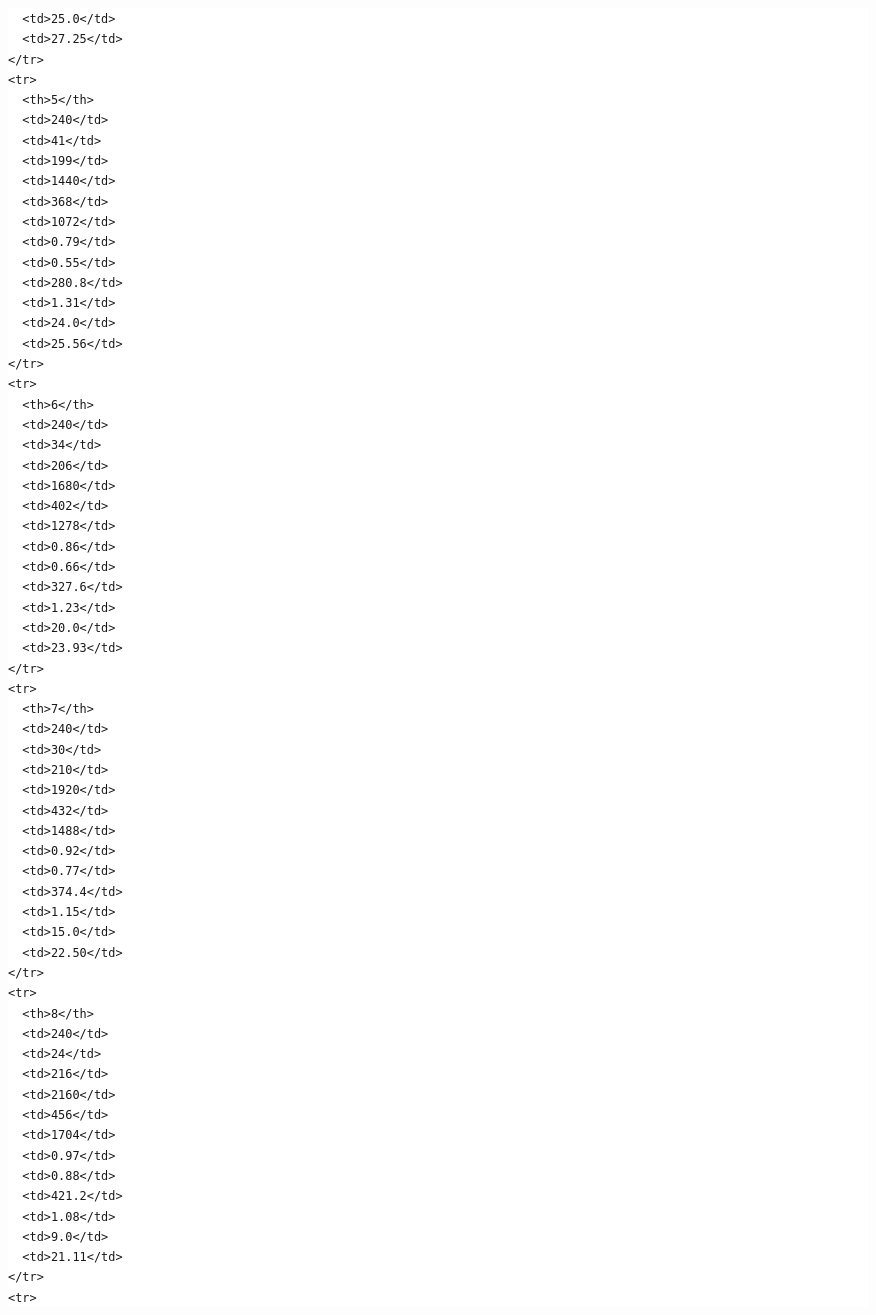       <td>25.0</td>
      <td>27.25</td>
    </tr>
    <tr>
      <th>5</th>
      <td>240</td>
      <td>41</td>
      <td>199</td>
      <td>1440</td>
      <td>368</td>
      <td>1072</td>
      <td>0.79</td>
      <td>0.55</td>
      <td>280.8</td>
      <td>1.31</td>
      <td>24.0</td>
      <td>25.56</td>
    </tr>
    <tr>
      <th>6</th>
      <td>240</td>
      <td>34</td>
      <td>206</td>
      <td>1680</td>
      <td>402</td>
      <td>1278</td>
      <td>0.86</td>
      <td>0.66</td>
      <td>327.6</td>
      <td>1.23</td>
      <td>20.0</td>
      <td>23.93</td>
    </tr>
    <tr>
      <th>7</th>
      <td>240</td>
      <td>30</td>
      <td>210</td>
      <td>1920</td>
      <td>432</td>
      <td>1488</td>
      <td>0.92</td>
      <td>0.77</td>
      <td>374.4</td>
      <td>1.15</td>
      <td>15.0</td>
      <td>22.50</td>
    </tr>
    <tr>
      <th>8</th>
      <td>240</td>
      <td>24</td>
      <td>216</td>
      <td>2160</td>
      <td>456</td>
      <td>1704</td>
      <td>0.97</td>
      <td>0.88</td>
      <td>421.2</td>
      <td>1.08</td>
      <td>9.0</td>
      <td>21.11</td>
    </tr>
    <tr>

# # #

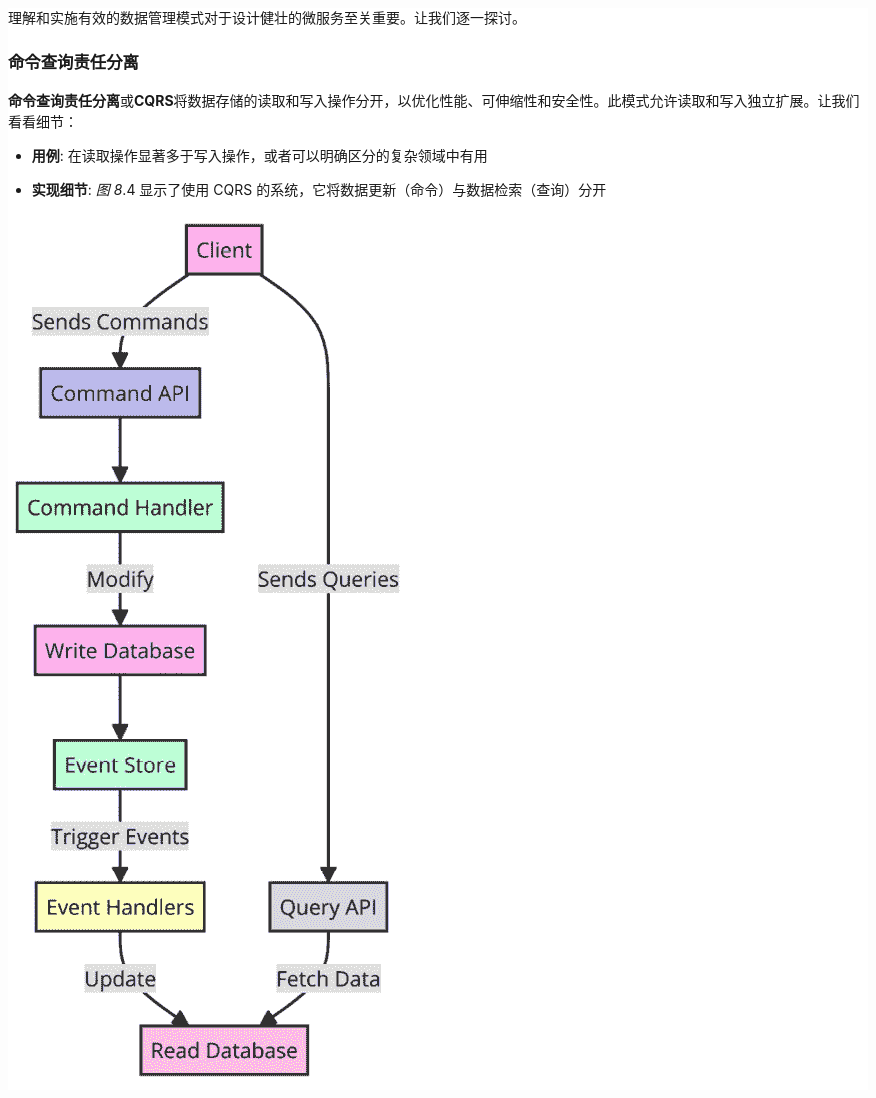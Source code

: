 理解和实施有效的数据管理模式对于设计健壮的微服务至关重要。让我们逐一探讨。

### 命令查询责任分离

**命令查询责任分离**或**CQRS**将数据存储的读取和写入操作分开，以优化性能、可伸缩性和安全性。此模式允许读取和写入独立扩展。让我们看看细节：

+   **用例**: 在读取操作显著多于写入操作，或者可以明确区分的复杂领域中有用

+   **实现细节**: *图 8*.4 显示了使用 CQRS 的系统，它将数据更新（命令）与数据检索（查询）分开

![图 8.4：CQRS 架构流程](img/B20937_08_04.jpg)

# # #

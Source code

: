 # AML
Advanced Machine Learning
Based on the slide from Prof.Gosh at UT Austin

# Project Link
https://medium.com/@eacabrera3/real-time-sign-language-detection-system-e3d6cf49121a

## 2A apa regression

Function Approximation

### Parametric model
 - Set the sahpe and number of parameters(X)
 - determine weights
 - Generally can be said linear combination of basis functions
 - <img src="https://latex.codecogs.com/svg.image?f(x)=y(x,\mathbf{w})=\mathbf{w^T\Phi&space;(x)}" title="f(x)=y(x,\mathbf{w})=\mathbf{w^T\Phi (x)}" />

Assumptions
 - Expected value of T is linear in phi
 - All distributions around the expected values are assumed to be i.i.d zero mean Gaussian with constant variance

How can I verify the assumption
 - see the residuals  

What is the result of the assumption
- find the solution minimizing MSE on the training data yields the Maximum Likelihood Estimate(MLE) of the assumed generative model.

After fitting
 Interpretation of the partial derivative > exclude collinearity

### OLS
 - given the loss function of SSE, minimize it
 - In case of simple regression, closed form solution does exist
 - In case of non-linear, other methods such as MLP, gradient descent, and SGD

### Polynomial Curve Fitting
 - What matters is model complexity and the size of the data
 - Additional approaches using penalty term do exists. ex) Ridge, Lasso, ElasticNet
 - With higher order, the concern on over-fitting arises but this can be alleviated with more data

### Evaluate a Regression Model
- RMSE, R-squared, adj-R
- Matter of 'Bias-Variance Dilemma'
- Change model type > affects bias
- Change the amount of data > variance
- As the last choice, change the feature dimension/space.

# # #

> [Prompt]:
Go through the records. Copy each line where "space" appears.

> [The completed task]:
 - <img src="https://latex.codecogs.com/svg.image?f(x)=y(x,\mathbf{w})=\mathbf{w^T\Phi&space;(x)}" title="f(x)=y(x,\mathbf{w})=\mathbf{w^T\Phi (x)}" />
- As the last choice, change the feature dimension/space.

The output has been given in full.